霍岚忽然觉得失落,觉得整个人一下就凉了下去,周遭盘旋的风带起地上的碎叶。他讪讪地笑了笑,继续往前走。他说过,他有时候真的觉得自己不是个活人,而是具尸体。
顷刻之间,他整个人都被一股大力扯得后退,他反应不及,对方将他紧紧拥住,温暖的气息战栗地传来,舒燕微微低下头,吻|住了他的唇,舔|舐,啃|咬,温热的舌扫过齿冠,勾住他的,纠缠在一处。
霍岚有些迟疑,想要挣脱,却不知这人是有意还是无意,总是压住他肩膀的伤口处,使得他根本没办法分出心神来照看多余的事情。
许久,舒燕放开他。
霍岚随意地看了他一眼,冷笑道:“舒护法这算是趁人之危?”
虽然他带着伤,伤口的血已经浸湿了衣衫,但在那黑衣上却并没有显现出来,以至于当他云淡风轻地站着的时候,任何人都看不出来他是一个重伤的人。
忽然,林中响动传来,若干个蒙面黑衣人将两人围住。
舒燕神色一凛,利剑出鞘,发出一声短暂的清啸。
霍岚倒是丝毫不在意,笑道,“你们是哪个堂的人呢?只要你们告诉我你们堂主是谁,我就放过你们,怎样?”
他低下头,摆弄着自己的指甲,旁若无人。
但他确切的知道,自己是没有能力灭掉这些人的。
但这种淡然应当是某种变相的生无可恋。
那些人还是被唬住,只怪此人的行事作风太令人胆寒,积威犹存。
不过这唬住也不过是暂时的而已,霍岚忍不住轻咳了两声,那一刀虽然是在肩膀上,但这内力远远不止于此,将他的内腑震伤。

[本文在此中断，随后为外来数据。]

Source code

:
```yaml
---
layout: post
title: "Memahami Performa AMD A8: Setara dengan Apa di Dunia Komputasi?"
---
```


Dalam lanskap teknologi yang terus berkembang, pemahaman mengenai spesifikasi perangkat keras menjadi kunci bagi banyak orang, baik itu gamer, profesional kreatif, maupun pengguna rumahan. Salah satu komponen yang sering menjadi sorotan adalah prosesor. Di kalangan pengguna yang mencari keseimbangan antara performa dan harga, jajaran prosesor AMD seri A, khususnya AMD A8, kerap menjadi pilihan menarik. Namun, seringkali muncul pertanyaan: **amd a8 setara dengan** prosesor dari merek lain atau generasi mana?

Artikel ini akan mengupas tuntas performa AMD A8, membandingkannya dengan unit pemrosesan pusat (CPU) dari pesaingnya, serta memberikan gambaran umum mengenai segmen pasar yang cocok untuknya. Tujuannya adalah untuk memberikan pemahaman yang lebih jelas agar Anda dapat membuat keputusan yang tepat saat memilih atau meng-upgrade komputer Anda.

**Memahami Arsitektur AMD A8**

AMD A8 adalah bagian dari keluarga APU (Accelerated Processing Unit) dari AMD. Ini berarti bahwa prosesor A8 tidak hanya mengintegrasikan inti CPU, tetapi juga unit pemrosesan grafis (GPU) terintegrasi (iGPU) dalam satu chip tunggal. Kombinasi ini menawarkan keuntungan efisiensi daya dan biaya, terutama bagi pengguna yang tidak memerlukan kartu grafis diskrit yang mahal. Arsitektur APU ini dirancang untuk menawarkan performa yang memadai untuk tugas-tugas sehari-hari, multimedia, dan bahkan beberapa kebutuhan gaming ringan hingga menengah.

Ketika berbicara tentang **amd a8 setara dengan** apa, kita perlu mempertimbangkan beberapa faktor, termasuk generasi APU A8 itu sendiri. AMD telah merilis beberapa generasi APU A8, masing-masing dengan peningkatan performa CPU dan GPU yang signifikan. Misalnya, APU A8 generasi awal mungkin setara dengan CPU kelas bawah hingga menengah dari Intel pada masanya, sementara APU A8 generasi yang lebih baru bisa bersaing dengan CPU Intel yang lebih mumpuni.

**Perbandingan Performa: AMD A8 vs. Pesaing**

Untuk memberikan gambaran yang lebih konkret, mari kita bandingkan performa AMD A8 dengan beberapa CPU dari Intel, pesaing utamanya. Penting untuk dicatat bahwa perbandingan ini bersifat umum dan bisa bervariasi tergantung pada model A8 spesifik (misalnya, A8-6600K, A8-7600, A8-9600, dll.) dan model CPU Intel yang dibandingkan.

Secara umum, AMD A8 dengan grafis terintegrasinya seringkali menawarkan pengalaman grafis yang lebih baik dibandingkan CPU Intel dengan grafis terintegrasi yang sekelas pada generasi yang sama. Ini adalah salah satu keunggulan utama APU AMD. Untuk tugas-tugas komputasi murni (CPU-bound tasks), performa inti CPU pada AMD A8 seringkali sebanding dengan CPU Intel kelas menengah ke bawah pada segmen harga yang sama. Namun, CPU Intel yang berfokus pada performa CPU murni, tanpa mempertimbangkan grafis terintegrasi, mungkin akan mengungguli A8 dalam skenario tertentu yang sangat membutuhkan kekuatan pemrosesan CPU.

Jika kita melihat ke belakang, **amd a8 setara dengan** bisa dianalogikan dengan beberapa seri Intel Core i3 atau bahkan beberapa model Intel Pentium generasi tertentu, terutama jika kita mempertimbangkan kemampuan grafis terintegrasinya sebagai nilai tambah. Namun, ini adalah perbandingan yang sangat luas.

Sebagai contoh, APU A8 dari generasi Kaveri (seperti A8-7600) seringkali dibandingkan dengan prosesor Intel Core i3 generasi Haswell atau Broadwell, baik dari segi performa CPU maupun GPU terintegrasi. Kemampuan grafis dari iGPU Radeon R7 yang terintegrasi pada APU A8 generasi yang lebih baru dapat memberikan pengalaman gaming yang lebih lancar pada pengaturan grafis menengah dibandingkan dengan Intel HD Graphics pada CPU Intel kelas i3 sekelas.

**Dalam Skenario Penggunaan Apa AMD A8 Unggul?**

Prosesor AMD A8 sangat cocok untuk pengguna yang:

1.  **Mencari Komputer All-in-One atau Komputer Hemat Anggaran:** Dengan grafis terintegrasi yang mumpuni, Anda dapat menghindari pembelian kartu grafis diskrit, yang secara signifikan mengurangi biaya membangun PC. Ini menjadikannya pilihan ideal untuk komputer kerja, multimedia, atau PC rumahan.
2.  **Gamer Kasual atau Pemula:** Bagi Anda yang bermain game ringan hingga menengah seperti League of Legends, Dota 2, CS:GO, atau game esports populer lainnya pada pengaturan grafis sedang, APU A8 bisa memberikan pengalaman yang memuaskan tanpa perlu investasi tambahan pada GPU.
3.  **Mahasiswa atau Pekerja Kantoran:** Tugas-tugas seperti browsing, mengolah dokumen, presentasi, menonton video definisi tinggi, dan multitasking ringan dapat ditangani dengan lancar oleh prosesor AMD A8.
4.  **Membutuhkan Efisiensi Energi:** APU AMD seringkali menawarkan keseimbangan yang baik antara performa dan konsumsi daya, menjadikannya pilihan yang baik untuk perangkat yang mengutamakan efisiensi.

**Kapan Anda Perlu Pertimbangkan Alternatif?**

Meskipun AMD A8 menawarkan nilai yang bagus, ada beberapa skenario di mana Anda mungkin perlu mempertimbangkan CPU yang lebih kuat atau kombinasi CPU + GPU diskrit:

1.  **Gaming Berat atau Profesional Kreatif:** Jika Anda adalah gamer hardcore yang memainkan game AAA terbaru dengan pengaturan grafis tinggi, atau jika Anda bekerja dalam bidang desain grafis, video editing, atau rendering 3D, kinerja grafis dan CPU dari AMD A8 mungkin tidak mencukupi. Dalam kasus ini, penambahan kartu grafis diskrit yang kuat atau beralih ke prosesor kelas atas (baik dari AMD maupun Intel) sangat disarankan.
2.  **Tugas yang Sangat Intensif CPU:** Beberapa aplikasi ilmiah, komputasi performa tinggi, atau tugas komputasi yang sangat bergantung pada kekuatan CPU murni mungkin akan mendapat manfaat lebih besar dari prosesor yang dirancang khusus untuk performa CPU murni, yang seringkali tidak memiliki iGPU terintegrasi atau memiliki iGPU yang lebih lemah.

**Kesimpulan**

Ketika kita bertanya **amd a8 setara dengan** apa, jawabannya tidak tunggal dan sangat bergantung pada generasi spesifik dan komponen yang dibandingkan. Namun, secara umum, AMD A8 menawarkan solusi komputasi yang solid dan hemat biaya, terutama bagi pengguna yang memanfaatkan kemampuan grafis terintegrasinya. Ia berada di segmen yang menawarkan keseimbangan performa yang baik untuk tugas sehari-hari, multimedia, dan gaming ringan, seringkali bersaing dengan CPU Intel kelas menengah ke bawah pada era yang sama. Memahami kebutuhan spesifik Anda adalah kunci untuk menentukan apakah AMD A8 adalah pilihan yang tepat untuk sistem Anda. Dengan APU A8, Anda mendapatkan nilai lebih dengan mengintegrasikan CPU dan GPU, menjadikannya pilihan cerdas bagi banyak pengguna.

有人看出了端倪,举剑刺来,一时之间,天罗地网,林中落叶萧萧。
舒燕手中剑招不停,挡开黑衣人的攻击,却看见霍岚越发气息浮躁,内息不稳。他迅速将距离拉倒与霍岚一丈以内,刀剑碰撞,发出尖锐的声响。
“你们当真要判教?”
那人冷笑一声,“我们并不是判教,只是清理门户,舒护法再拦着,不要怪我们手下不留情。”
舒燕略一抿唇,知道这次必然逃不过去,方才说一说不过是怀着侥幸地心理。
他纵身一跃,如燕子一般迅速攀上一旁的一棵树,剑锋猛的一划,凌烈的剑劲竟然将碗口粗的树干砍断!黑衣人只见这漫天剑雨从上方呼啸而来,已经有人避不过,眼看着利箭般飞来的木块生生扎进了皮肉里,似乎可以听到经脉破裂的声音。
却只见男子一身青色长衫,黑色的长靴踩住一枝青色枝桠。
舒燕连忙跃下,稳稳扶住霍岚,“快走!”
霍岚眸中闪过一丝诧异,很快又消失了。
山间露水颇重,泥泞又滑,再加上霍岚受伤,两人根本就走不了多远去。此时后边刺客不息,眼看就要追赶上来。
舒燕皱起了眉头,这山间山口洞府极多,只要找到地方就可以遮蔽。
眼看追兵将至,舒燕将他扶至一处山洞,又将随身携带的伤药给他,道,“教主,你有伤在身切不可肆意妄为。属下出去查探情况,等到风声平息之后,教主才可以出来。”
他提着剑要走,却忽然回过头道,“教主切不可再回楚剑山庄。”
霍岚看着他离去,忽然觉得烦闷不已,当年,他大哥就是一去不回的。如果他在这里等,也许就再也等不到这个人回来。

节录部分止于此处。